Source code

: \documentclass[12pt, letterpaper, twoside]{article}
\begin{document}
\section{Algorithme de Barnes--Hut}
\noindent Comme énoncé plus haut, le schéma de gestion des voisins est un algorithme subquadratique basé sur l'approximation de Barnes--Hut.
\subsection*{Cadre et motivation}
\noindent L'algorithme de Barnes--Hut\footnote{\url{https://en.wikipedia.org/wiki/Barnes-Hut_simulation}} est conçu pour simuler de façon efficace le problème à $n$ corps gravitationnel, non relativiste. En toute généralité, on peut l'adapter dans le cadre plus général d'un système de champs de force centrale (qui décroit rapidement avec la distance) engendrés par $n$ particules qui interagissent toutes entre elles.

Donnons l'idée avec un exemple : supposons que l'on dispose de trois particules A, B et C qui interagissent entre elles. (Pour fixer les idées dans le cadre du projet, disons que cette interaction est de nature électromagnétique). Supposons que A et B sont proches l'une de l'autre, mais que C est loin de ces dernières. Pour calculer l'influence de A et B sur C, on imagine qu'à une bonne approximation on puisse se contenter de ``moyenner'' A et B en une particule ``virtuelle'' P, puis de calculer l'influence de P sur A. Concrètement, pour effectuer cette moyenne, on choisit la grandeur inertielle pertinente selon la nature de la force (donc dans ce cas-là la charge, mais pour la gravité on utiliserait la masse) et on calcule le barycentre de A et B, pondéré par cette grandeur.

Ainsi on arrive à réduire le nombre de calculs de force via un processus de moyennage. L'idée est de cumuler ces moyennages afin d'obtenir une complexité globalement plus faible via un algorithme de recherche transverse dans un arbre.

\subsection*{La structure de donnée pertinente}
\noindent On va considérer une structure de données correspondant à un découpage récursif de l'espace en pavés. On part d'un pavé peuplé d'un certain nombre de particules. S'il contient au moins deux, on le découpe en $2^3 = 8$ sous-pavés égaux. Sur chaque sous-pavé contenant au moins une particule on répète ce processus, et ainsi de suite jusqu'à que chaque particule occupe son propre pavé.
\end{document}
+-------+
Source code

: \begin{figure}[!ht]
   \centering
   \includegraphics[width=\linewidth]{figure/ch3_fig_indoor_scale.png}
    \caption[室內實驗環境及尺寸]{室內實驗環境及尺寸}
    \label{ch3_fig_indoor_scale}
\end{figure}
+-------+
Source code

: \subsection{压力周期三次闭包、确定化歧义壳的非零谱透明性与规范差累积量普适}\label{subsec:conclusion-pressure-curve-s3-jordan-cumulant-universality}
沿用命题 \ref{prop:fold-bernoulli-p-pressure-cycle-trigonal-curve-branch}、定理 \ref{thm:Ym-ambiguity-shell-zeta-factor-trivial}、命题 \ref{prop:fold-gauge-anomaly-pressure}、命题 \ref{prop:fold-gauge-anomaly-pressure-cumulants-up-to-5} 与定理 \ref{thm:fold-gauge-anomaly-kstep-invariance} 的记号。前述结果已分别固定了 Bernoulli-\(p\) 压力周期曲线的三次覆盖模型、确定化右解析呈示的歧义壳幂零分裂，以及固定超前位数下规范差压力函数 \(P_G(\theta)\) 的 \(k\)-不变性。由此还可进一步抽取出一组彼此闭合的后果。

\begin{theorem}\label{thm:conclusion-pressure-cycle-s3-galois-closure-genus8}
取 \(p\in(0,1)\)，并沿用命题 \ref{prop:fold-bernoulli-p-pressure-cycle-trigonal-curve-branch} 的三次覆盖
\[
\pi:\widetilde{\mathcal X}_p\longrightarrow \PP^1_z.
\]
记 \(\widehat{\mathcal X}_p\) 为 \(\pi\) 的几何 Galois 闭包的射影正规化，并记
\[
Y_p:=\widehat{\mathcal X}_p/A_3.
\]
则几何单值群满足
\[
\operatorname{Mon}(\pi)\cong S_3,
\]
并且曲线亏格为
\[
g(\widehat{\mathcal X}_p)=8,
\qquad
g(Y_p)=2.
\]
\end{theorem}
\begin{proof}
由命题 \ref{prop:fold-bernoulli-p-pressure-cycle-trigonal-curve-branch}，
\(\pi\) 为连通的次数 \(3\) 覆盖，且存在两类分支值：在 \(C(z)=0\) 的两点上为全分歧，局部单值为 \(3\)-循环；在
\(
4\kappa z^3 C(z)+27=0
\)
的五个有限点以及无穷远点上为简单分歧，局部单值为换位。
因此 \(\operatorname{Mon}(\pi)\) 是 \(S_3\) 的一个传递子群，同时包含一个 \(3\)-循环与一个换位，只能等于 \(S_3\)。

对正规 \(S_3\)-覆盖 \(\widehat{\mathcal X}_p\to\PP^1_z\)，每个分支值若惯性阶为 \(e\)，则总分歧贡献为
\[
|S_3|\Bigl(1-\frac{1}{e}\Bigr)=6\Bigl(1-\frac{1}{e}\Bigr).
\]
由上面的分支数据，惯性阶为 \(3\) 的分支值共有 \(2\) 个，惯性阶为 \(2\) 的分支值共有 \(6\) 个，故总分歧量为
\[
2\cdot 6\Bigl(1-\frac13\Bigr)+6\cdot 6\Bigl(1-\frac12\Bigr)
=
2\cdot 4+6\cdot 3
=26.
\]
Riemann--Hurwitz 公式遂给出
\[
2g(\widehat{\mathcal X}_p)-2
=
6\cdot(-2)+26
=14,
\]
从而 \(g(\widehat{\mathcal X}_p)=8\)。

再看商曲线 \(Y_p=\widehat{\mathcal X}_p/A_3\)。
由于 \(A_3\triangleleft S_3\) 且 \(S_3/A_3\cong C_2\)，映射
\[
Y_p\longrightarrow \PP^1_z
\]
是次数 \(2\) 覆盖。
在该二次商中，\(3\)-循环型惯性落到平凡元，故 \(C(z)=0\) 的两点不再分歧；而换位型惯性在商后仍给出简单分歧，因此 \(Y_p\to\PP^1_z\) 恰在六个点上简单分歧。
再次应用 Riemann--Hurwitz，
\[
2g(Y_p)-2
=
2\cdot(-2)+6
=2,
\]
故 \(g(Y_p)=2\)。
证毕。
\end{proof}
+-------+
Each line of the listing above that includes the word "curve" should be copied.

RESPONSE TO THE TASK:
: \subsection{压力周期三次闭包、确定化歧义壳的非零谱透明性与规范差累积量普适}\label{subsec:conclusion-pressure-curve-s3-jordan-cumulant-universality}
沿用命题 \ref{prop:fold-bernoulli-p-pressure-cycle-trigonal-curve-branch}、定理 \ref{thm:Ym-ambiguity-shell-zeta-factor-trivial}、命题 \ref{prop:fold-gauge-anomaly-pressure}、命题 \ref{prop:fold-gauge-anomaly-pressure-cumulants-up-to-5} 与定理 \ref{thm:fold-gauge-anomaly-kstep-invariance} 的记号。前述结果已分别固定了 Bernoulli-\(p\) 压力周期曲线的三次覆盖模型、确定化右解析呈示的歧义壳幂零分裂，以及固定超前位数下规范差压力函数 \(P_G(\theta)\) 的 \(k\)-不变性。由此还可进一步抽取出一组彼此闭合的后果。
取 \(p\in(0,1)\)，并沿用命题 \ref{prop:fold-bernoulli-p-pressure-cycle-trigonal-curve-branch} 的三次覆盖
由命题 \ref{prop:fold-bernoulli-p-pressure-cycle-trigonal-curve-branch}，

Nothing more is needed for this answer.